Collected data entries:
══════════

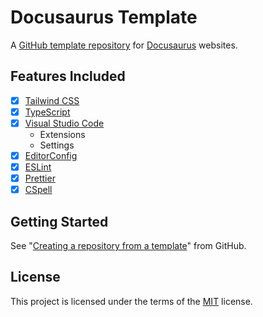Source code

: # Docusaurus Template

A [GitHub template repository](https://docs.github.com/en/repositories/creating-and-managing-repositories/creating-a-template-repository) for [Docusaurus](https://docusaurus.io/) websites.

## Features Included

- [x] [Tailwind CSS](https://tailwindcss.com/)
- [x] [TypeScript](https://www.typescriptlang.org/)
- [x] [Visual Studio Code](https://code.visualstudio.com/)
  - Extensions
  - Settings
- [x] [EditorConfig](https://editorconfig.org/)
- [x] [ESLint](https://eslint.org/)
- [x] [Prettier](https://prettier.io/)
- [x] [CSpell](https://cspell.org/)

## Getting Started

See "[Creating a repository from a template](https://docs.github.com/en/repositories/creating-and-managing-repositories/creating-a-repository-from-a-template)" from GitHub.

## License

This project is licensed under the terms of the [MIT](LICENSE) license.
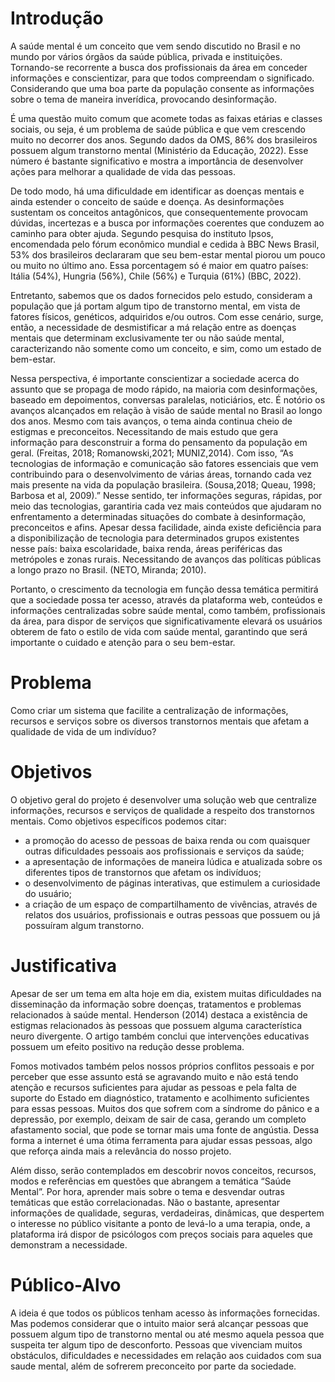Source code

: # Introdução

A saúde mental é um conceito que vem sendo discutido no Brasil e no mundo por vários órgãos da saúde pública, privada e instituições. Tornando-se recorrente a busca dos profissionais da área em conceder informações e conscientizar, para que todos compreendam o significado. Considerando que uma boa parte da população consente as informações sobre o tema de maneira inverídica, provocando desinformação.

É uma questão muito comum que acomete todas as faixas etárias e classes sociais, ou seja, é um problema de saúde pública e que vem crescendo muito no decorrer dos anos. Segundo dados da OMS, 86% dos brasileiros possuem algum transtorno mental (Ministério da Educação, 2022). Esse número é bastante significativo e mostra a importância de desenvolver ações para melhorar a qualidade de vida das pessoas. 

De todo modo, há uma dificuldade em identificar as doenças mentais e ainda estender o conceito de saúde e doença. As desinformações sustentam os  conceitos antagônicos, que consequentemente provocam dúvidas, incertezas e a busca por informações coerentes que conduzem ao caminho para obter ajuda. Segundo pesquisa do instituto Ipsos, encomendada pelo fórum econômico mundial e cedida à BBC News Brasil, 53% dos brasileiros declararam que seu bem-estar mental piorou um pouco ou muito no último ano. Essa porcentagem só é maior em quatro países: Itália (54%), Hungria (56%), Chile (56%) e Turquia (61%) (BBC, 2022). 

Entretanto, sabemos que os dados fornecidos pelo estudo, consideram a população que já portam algum tipo de transtorno mental, em vista de fatores físicos, genéticos, adquiridos e/ou outros. Com esse cenário, surge, então, a necessidade de desmistificar a má relação entre as doenças mentais que determinam exclusivamente ter ou não saúde mental, caracterizando não somente como um conceito, e sim, como um estado de bem-estar.

Nessa perspectiva, é importante conscientizar a sociedade acerca do assunto que se propaga de modo rápido, na maioria com desinformações, baseado em depoimentos, conversas paralelas, noticiários, etc. É notório os avanços alcançados em relação à visão de saúde mental no Brasil ao longo dos anos. Mesmo com tais avanços, o tema ainda continua cheio de estigmas e preconceitos. Necessitando de mais estudo que gera informação para desconstruir a forma do pensamento da população em geral. (Freitas, 2018; Romanowski,2021; MUNIZ,2014). Com isso, “As tecnologias de informação e comunicação são fatores essenciais que vem contribuindo para o desenvolvimento de várias áreas, tornando cada vez mais presente na vida da população brasileira. (Sousa,2018; Queau, 1998; Barbosa et al, 2009).”  Nesse sentido, ter informações seguras, rápidas, por meio das tecnologias, garantiria cada vez mais conteúdos que ajudaram no enfrentamento a determinadas situações do combate à desinformação, preconceitos e afins.  Apesar dessa facilidade, ainda  existe deficiência para a disponibilização de tecnologia para determinados grupos existentes nesse país: baixa escolaridade, baixa renda, áreas periféricas das metrópoles e zonas rurais. Necessitando de avanços das políticas públicas a longo prazo no Brasil. (NETO, Miranda; 2010). 

Portanto, o crescimento da tecnologia em função  dessa temática permitirá que a sociedade possa ter acesso, através da plataforma web, conteúdos e informações centralizadas sobre saúde mental, como também, profissionais da área, para dispor de serviços que significativamente elevará os usuários obterem de fato o estilo de vida com saúde mental, garantindo que será importante o cuidado e atenção para o seu bem-estar. 



# Problema
Como criar um sistema que facilite a centralização de informações, recursos e serviços sobre os diversos transtornos mentais que afetam a qualidade de vida de um indivíduo?

# Objetivos

O objetivo geral do projeto é desenvolver uma solução web que centralize informações, recursos e serviços de qualidade a respeito dos transtornos mentais. 
Como objetivos específicos podemos citar:
- a promoção do acesso de pessoas de baixa renda ou com quaisquer outras dificuldades pessoais aos profissionais e serviços da saúde;
- a apresentação de informações de maneira lúdica e atualizada sobre os diferentes tipos de transtornos que afetam os indivíduos;
- o desenvolvimento de páginas interativas, que estimulem a curiosidade do usuário;
- a criação de um espaço de compartilhamento de vivências, através de relatos dos usuários, profissionais e outras pessoas que possuem ou já possuíram algum transtorno.

# Justificativa

Apesar de ser um tema em alta hoje em dia, existem muitas dificuldades na disseminação da informação sobre doenças, tratamentos e problemas relacionados à saúde mental. Henderson (2014) destaca a existência de estigmas relacionados às pessoas que possuem alguma característica neuro divergente. O artigo também conclui que intervenções educativas possuem um efeito positivo na redução desse problema.

Fomos motivados também pelos nossos próprios conflitos pessoais e por perceber que esse assunto está se agravando muito e não está tendo atenção e recursos suficientes para ajudar as pessoas e pela falta de suporte do Estado em diagnóstico, tratamento e acolhimento suficientes para essas pessoas. Muitos dos que sofrem com a síndrome do pânico e a depressão, por exemplo, deixam de sair de casa, gerando um completo afastamento social, que pode se tornar mais uma fonte de angústia. Dessa forma a internet é uma ótima ferramenta para ajudar essas pessoas, algo que reforça ainda mais a relevância do nosso projeto.

Além disso, serão contemplados em descobrir novos conceitos, recursos, modos e referências em  questões que abrangem a temática “Saúde Mental”. Por hora, aprender mais sobre o tema e desvendar outras temáticas que estão correlacionadas.
Não o bastante, apresentar informações de qualidade, seguras, verdadeiras, dinâmicas, que despertem o interesse no público visitante a ponto de levá-lo a uma terapia, onde, a plataforma irá dispor de psicólogos com preços sociais para aqueles que demonstram a necessidade. 


# Público-Alvo

A ideia é que todos os públicos tenham acesso às informações fornecidas. Mas podemos considerar que o intuito maior será alcançar pessoas que possuem algum tipo de transtorno mental ou até mesmo aquela pessoa que suspeita ter algum tipo de desconforto. Pessoas que vivenciam muitos obstáculos, dificuldades e necessidades em relação aos cuidados com sua saude mental, além de sofrerem preconceito por parte da sociedade.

══════════

• [Aim of the exercise]:
Output every line of the records exactly, excluding all pictures.

• [Solution]:
Source code

: # Docusaurus Template

A [GitHub template repository](https://docs.github.com/en/repositories/creating-and-managing-repositories/creating-a-template-repository) for [Docusaurus](https://docusaurus.io/) websites.

## Features Included

- [x] [Tailwind CSS](https://tailwindcss.com/)
- [x] [TypeScript](https://www.typescriptlang.org/)
- [x] [Visual Studio Code](https://code.visualstudio.com/)
  - Extensions
  - Settings
- [x] [EditorConfig](https://editorconfig.org/)
- [x] [ESLint](https://eslint.org/)
- [x] [Prettier](https://prettier.io/)
- [x] [CSpell](https://cspell.org/)

## Getting Started

See "[Creating a repository from a template](https://docs.github.com/en/repositories/creating-and-managing-repositories/creating-a-repository-from-a-template)" from GitHub.

## License

This project is licensed under the terms of the [MIT](LICENSE) license.
Source code

: # Introdução

A saúde mental é um conceito que vem sendo discutido no Brasil e no mundo por vários órgãos da saúde pública, privada e instituições. Tornando-se recorrente a busca dos profissionais da área em conceder informações e conscientizar, para que todos compreendam o significado. Considerando que uma boa parte da população consente as informações sobre o tema de maneira inverídica, provocando desinformação.

É uma questão muito comum que acomete todas as faixas etárias e classes sociais, ou seja, é um problema de saúde pública e que vem crescendo muito no decorrer dos anos. Segundo dados da OMS, 86% dos brasileiros possuem algum transtorno mental (Ministério da Educação, 2022). Esse número é bastante significativo e mostra a importância de desenvolver ações para melhorar a qualidade de vida das pessoas. 

De todo modo, há uma dificuldade em identificar as doenças mentais e ainda estender o conceito de saúde e doença. As desinformações sustentam os  conceitos antagônicos, que consequentemente provocam dúvidas, incertezas e a busca por informações coerentes que conduzem ao caminho para obter ajuda. Segundo pesquisa do instituto Ipsos, encomendada pelo fórum econômico mundial e cedida à BBC News Brasil, 53% dos brasileiros declararam que seu bem-estar mental piorou um pouco ou muito no último ano. Essa porcentagem só é maior em quatro países: Itália (54%), Hungria (56%), Chile (56%) e Turquia (61%) (BBC, 2022). 

Entretanto, sabemos que os dados fornecidos pelo estudo, consideram a população que já portam algum tipo de transtorno mental, em vista de fatores físicos, genéticos, adquiridos e/ou outros. Com esse cenário, surge, então, a necessidade de desmistificar a má relação entre as doenças mentais que determinam exclusivamente ter ou não saúde mental, caracterizando não somente como um conceito, e sim, como um estado de bem-estar.

Nessa perspectiva, é importante conscientizar a sociedade acerca do assunto que se propaga de modo rápido, na maioria com desinformações, baseado em depoimentos, conversas paralelas, noticiários, etc. É notório os avanços alcançados em relação à visão de saúde mental no Brasil ao longo dos anos. Mesmo com tais avanços, o tema ainda continua cheio de estigmas e preconceitos. Necessitando de mais estudo que gera informação para desconstruir a forma do pensamento da população em geral. (Freitas, 2018; Romanowski,2021; MUNIZ,2014). Com isso, “As tecnologias de informação e comunicação são fatores essenciais que vem contribuindo para o desenvolvimento de várias áreas, tornando cada vez mais presente na vida da população brasileira. (Sousa,2018; Queau, 1998; Barbosa et al, 2009).”  Nesse sentido, ter informações seguras, rápidas, por meio das tecnologias, garantiria cada vez mais conteúdos que ajudaram no enfrentamento a determinadas situações do combate à desinformação, preconceitos e afins.  Apesar dessa facilidade, ainda  existe deficiência para a disponibilização de tecnologia para determinados grupos existentes nesse país: baixa escolaridade, baixa renda, áreas periféricas das metrópoles e zonas rurais. Necessitando de avanços das políticas públicas a longo prazo no Brasil. (NETO, Miranda; 2010). 

Portanto, o crescimento da tecnologia em função  dessa temática permitirá que a sociedade possa ter acesso, através da plataforma web, conteúdos e informações centralizadas sobre saúde mental, como também, profissionais da área, para dispor de serviços que significativamente elevará os usuários obterem de fato o estilo de vida com saúde mental, garantindo que será importante o cuidado e atenção para o seu bem-estar. 



# Problema
Como criar um sistema que facilite a centralização de informações, recursos e serviços sobre os diversos transtornos mentais que afetam a qualidade de vida de um indivíduo?

# Objetivos

O objetivo geral do projeto é desenvolver uma solução web que centralize informações, recursos e serviços de qualidade a respeito dos transtornos mentais. 
Como objetivos específicos podemos citar:
- a promoção do acesso de pessoas de baixa renda ou com quaisquer outras dificuldades pessoais aos profissionais e serviços da saúde;
- a apresentação de informações de maneira lúdica e atualizada sobre os diferentes tipos de transtornos que afetam os indivíduos;
- o desenvolvimento de páginas interativas, que estimulem a curiosidade do usuário;
- a criação de um espaço de compartilhamento de vivências, através de relatos dos usuários, profissionais e outras pessoas que possuem ou já possuíram algum transtorno.

# Justificativa

Apesar de ser um tema em alta hoje em dia, existem muitas dificuldades na disseminação da informação sobre doenças, tratamentos e problemas relacionados à saúde mental. Henderson (2014) destaca a existência de estigmas relacionados às pessoas que possuem alguma característica neuro divergente. O artigo também conclui que intervenções educativas possuem um efeito positivo na redução desse problema.

Fomos motivados também pelos nossos próprios conflitos pessoais e por perceber que esse assunto está se agravando muito e não está tendo atenção e recursos suficientes para ajudar as pessoas e pela falta de suporte do Estado em diagnóstico, tratamento e acolhimento suficientes para essas pessoas. Muitos dos que sofrem com a síndrome do pânico e a depressão, por exemplo, deixam de sair de casa, gerando um completo afastamento social, que pode se tornar mais uma fonte de angústia. Dessa forma a internet é uma ótima ferramenta para ajudar essas pessoas, algo que reforça ainda mais a relevância do nosso projeto.

Além disso, serão contemplados em descobrir novos conceitos, recursos, modos e referências em  questões que abrangem a temática “Saúde Mental”. Por hora, aprender mais sobre o tema e desvendar outras temáticas que estão correlacionadas.
Não o bastante, apresentar informações de qualidade, seguras, verdadeiras, dinâmicas, que despertem o interesse no público visitante a ponto de levá-lo a uma terapia, onde, a plataforma irá dispor de psicólogos com preços sociais para aqueles que demonstram a necessidade. 


# Público-Alvo

A ideia é que todos os públicos tenham acesso às informações fornecidas. Mas podemos considerar que o intuito maior será alcançar pessoas que possuem algum tipo de transtorno mental ou até mesmo aquela pessoa que suspeita ter algum tipo de desconforto. Pessoas que vivenciam muitos obstáculos, dificuldades e necessidades em relação aos cuidados com sua saude mental, além de sofrerem preconceito por parte da sociedade.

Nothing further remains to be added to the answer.